Note that $\rho_{h}\leqslant\rho_{h^{*}}$ generally. Therefore, if $\max_{F_{Y}\in\mathcal{M}}\rho_{h^{*}}(Y)$ is attained by $F_{Y}$ , then so is $\max_{F_{Y}\in\mathcal{M}}\rho_{h}(Y)$ by $F_{Y}^{\mathcal{I}_{h}}$ . Obviously, these two quantities share a common maximizer $F_{Y}^{\mathcal{I}_{h}}$ because

\rho_{h^{*}}(Z_{\mathcal{I}_{h}})\leqslant\max_{F_{Y}\in\mathcal{M}}\rho_{h^{*}}(Y)=\max_{F_{Y}\in\mathcal{M}}\rho_{h}(Y)=\rho_{h}(Z_{\mathcal{I}_{h}})\leqslant\rho_{h^{*}}(Z_{\mathcal{I}_{h}}).

The proof is complete. ∎

Proof of Theorem 2.

Suppose for contradiction that $\mathcal{M}_{\mathrm{opt}}$ is not closed under concentration within $\mathcal{I}_{h}$ . There exists $F_{Y}\in\mathcal{M}_{\mathrm{opt}}$ , such that $F^{\mathcal{I}_{h}}_{Y}\notin\mathcal{M}_{\mathrm{opt}}$ . Define the set $\mathcal{Y}_{h}=\{(F^{-1}_{Y}(a),F^{-1}_{Y}(b)):(a,b)\in\mathcal{I}_{h}\}$ . Since $F^{\mathcal{I}_{h}}_{Y}\notin\mathcal{M}_{\mathrm{opt}}$ , there exists an interval $(a,b)\in\mathcal{I}_{h}$ , such that $F^{-1}_{Y}$ is not constant on $(a,b)$ . Thus the Lebesgue measure $\lambda((F^{-1}_{Y}(a),F^{-1}_{Y}(b)))>0$ . Since $h^{*}>h$ on $(a,b)$ ,

	$\displaystyle\rho_{h^{*}}(Y)-\rho_{h}(Y)$	$\displaystyle=\int_{\mathbb{R}}(h^{*}(\mathbb{P}(Y>x))-h(\mathbb{P}(Y>x)))\,\mathrm{d}x$		(A.7)
		$\displaystyle=\sum_{A\in\mathcal{Y}_{h}}\int_{A}(h^{*}(\mathbb{P}(Y>x))-h(\mathbb{P}(Y>x)))\,\mathrm{d}x>0.$		(A.7)

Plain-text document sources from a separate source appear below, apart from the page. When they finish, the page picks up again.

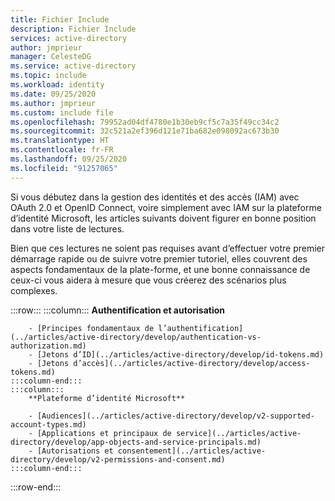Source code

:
 ```yaml
---
title: Fichier Include
description: Fichier Include
services: active-directory
author: jmprieur
manager: CelesteDG
ms.service: active-directory
ms.topic: include
ms.workload: identity
ms.date: 09/25/2020
ms.author: jmprieur
ms.custom: include file
ms.openlocfilehash: 79952ad04df4780e1b30eb9cf5c7a35f49cc34c2
ms.sourcegitcommit: 32c521a2ef396d121e71ba682e098092ac673b30
ms.translationtype: HT
ms.contentlocale: fr-FR
ms.lasthandoff: 09/25/2020
ms.locfileid: "91257065"
---
```

Si vous débutez dans la gestion des identités et des accès (IAM) avec OAuth 2.0 et OpenID Connect, voire simplement avec IAM sur la plateforme d’identité Microsoft, les articles suivants doivent figurer en bonne position dans votre liste de lectures.

Bien que ces lectures ne soient pas requises avant d’effectuer votre premier démarrage rapide ou de suivre votre premier tutoriel, elles couvrent des aspects fondamentaux de la plate-forme, et une bonne connaissance de ceux-ci vous aidera à mesure que vous créerez des scénarios plus complexes.

:::row:::
    :::column:::
        **Authentification et autorisation**

        - [Principes fondamentaux de l’authentification](../articles/active-directory/develop/authentication-vs-authorization.md)
        - [Jetons d’ID](../articles/active-directory/develop/id-tokens.md)
        - [Jetons d’accès](../articles/active-directory/develop/access-tokens.md)
    :::column-end:::
    :::column:::
        **Plateforme d’identité Microsoft**

        - [Audiences](../articles/active-directory/develop/v2-supported-account-types.md)
        - [Applications et principaux de service](../articles/active-directory/develop/app-objects-and-service-principals.md)
        - [Autorisations et consentement](../articles/active-directory/develop/v2-permissions-and-consent.md)
    :::column-end:::
:::row-end:::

On the other hand, we have

\rho_{h^{*}}(Y)\leqslant\sup_{F_{X}\in\mathcal{M}}\rho_{h^{*}}(X)=\sup_{F_{X}\in\mathcal{M}}\rho_{h}(X)=\rho_{h}(Y)\leqslant\rho_{h^{*}}(Y),

which leads to a contradiction to (A.7). Therefore, $\mathcal{M}_{\mathrm{opt}}$ is closed under concentration within $\mathcal{I}_{h}$ . ∎

Proof of Proposition 2.

We first prove that closedness under conditional expectation implies closedness under concentration for all intervals. For all random variables $Y\in\mathcal{L}^{1}$ and intervals $C\subset[0,1]$ , define

X=F^{-1}_{Y}(U)\mathds{1}_{\{U\not\in C\}}+\mathbb{E}[F^{-1}_{Y}(U)|U\in C]\mathds{1}_{\{U\in C\}},

where $U\sim\mathrm{U}[0,1]$ . The distribution of $X$ is the concentration $F^{C}_{Y}$ . For all $\sigma(X)$ -measurable random variables $Z$ , we have that $Z|\{U\in C\}$ is constant. Hence,

	$\displaystyle\mathbb{E}[XZ]$	$\displaystyle=\mathbb{E}[ZF^{-1}_{Y}(U)\mathds{1}_{\{U\not\in C\}}+Z\mathbb{E}[F^{-1}_{Y}(U)\|U\in C]\mathds{1}_{\{U\in C\}}]$
		$\displaystyle=\mathbb{E}[ZF^{-1}_{Y}(U)\mathds{1}_{\{U\not\in C\}}]+\mathbb{E}[\mathbb{E}[ZF^{-1}_{Y}(U)\|U\in C]\mathds{1}_{\{U\in C\}}]$
		$\displaystyle=\mathbb{E}[ZF^{-1}_{Y}(U)\mathds{1}_{\{U\not\in C\}}]+\mathbb{E}[ZF^{-1}_{Y}(U)\|U\in C]\mathbb{P}(U\in C)$
		$\displaystyle=\mathbb{E}[ZF^{-1}_{Y}(U)\mathds{1}_{\{U\not\in C\}}]+\mathbb{E}[ZF^{-1}_{Y}(U)\mathds{1}_{\{U\in C\}}]=\mathbb{E}[ZF^{-1}_{Y}(U)].$

It follows that $\mathbb{E}[Y|X]=\mathbb{E}[F^{-1}_{Y}(U)|X]=X$ , $\mathbb{P}$ -almost surely. If a set of distributions, $\mathcal{M}$ , is closed under conditional expectation and $F_{Y}\in\mathcal{M}$ , then $F_{\mathbb{E}[Y|X]}\in\mathcal{M}$ , which implies that $F^{C}_{Y}=F_{X}\in\mathcal{M}$ . Thus $\mathcal{M}$ is also closed under concentration for all intervals. ∎

Proof of Proposition 3.

(i) Suppose that $\mathcal{M}$ is closed under concentration for all intervals and $\mathcal{I}$ is a finite. Using (7), we can see that $F^{\mathcal{I}}$ is the resulting distribution obtained by sequentially applying finitely many $C$ -concentrations to $F$ over all $C\in\mathcal{I}$ . We thus have $F^{\mathcal{I}}\in\mathcal{M}$ for all $F\in\mathcal{M}$ .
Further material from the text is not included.